The United States wants to put more pressure on the Burmese junta

“There is general recognition that the regime needs to feel more pressure,” Derek Chollet, adviser to the US State Department, told AFP.

He notably pointed to the bombardment of a school which killed at least 11 children a few days ago, as well as the execution in July of four political prisoners by the junta which took power in February 2021.

This adviser has, on the sidelines of the UN General Assembly in New York, discussed this week with other governments and with representatives of the “government of national unity” composed of members of the party of the detained former leader Aung San Suu Kyi. He also spoke remotely with armed groups of ethnic minorities.

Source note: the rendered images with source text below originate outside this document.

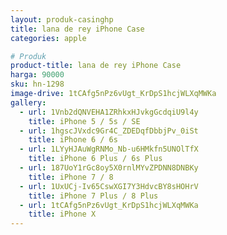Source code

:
 ```yaml
---
layout: produk-casinghp
title: lana de rey iPhone Case
categories: apple

# Produk
product-title: lana de rey iPhone Case
harga: 90000
sku: hn-1298
image-drive: 1tCAfg5nPz6vUgt_KrDpS1hcjWLXqMWKa
gallery:
  - url: 1Vnb2dQNVEHA1ZRhkxHJvkgGcdqiU9l4y
    title: iPhone 5 / 5s / SE
  - url: 1hgscJVxdc9Gr4C_ZDEDqfDbbjPv_0iSt
    title: iPhone 6 / 6s
  - url: 1LYyHJAuWgRNMo_Nb-u6HMkfn5UNOlTfX
    title: iPhone 6 Plus / 6s Plus
  - url: 187UoY1rGc8oy5X0rnlMYvZPDNN8DNBKy
    title: iPhone 7 / 8
  - url: 1UxUCj-Iv65CswXGI7Y3HdvcBY8sHOHrV
    title: iPhone 7 Plus / 8 Plus
  - url: 1tCAfg5nPz6vUgt_KrDpS1hcjWLXqMWKa
    title: iPhone X
---
```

He discussed with other countries a possible resolution in the Security Council but the efforts are at “an early stage”.

“We think it is important to try,” he added, noting however that we had to be “realistic” in the face of the veto power of Russia and China, allies of the Burmese military.

The Security Council held a closed meeting on Burma last week.

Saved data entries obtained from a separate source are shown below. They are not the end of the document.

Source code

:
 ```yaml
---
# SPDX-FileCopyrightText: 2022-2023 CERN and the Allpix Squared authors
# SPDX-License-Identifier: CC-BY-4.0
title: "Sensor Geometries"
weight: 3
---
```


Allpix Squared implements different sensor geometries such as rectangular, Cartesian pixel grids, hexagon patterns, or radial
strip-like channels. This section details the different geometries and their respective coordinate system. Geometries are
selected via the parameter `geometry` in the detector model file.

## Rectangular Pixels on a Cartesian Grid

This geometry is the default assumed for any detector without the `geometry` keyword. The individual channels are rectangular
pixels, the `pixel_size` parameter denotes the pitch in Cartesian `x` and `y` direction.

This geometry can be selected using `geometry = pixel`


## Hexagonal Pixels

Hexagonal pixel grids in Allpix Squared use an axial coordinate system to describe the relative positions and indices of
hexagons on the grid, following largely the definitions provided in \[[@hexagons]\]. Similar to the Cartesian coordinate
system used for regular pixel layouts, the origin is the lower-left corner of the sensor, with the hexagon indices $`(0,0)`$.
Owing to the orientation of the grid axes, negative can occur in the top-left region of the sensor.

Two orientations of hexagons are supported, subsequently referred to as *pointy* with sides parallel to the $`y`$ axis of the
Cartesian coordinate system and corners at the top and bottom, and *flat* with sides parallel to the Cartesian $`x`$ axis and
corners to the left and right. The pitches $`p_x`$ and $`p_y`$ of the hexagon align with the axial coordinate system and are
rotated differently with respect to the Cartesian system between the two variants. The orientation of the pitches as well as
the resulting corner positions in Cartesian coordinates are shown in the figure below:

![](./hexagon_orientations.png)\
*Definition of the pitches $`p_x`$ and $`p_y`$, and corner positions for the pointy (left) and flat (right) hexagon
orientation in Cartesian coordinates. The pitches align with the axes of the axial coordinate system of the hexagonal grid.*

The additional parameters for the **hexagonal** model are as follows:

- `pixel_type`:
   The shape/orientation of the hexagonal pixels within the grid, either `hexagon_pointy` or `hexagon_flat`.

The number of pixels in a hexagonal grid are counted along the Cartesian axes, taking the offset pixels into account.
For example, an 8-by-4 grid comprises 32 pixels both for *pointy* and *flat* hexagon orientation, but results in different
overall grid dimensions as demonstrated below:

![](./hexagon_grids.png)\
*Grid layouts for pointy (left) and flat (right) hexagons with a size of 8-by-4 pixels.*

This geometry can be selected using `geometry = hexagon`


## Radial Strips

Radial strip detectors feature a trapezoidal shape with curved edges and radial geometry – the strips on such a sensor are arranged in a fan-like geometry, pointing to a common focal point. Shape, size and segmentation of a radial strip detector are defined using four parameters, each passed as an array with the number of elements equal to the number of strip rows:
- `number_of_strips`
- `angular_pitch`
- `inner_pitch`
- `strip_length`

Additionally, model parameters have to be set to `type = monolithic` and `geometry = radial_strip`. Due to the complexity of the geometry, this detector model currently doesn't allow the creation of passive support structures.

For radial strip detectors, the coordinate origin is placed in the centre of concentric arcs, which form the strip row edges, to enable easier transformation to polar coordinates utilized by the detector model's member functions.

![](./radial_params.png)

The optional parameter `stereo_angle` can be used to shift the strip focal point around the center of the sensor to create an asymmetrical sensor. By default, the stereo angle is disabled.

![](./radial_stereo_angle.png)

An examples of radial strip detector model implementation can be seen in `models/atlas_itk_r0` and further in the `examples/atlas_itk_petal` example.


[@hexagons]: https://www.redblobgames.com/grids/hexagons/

Derek Chollet on the other hand insisted to other governments that “we should not lend any credibility” to the elections the junta is planning for August 2023. “I told them that we see no chance of these elections being free and just”.

Earlier in the day, Thomas Andrews, United Nations special rapporteur on the situation of human rights in Burma, had estimated that Burma was preparing “rigged” elections, denouncing “fraud”.

After a decade of democracy, Burma descended into bloody conflict after the military overthrew the civilian government of Aung San Suu Kyi in a February 2021 coup.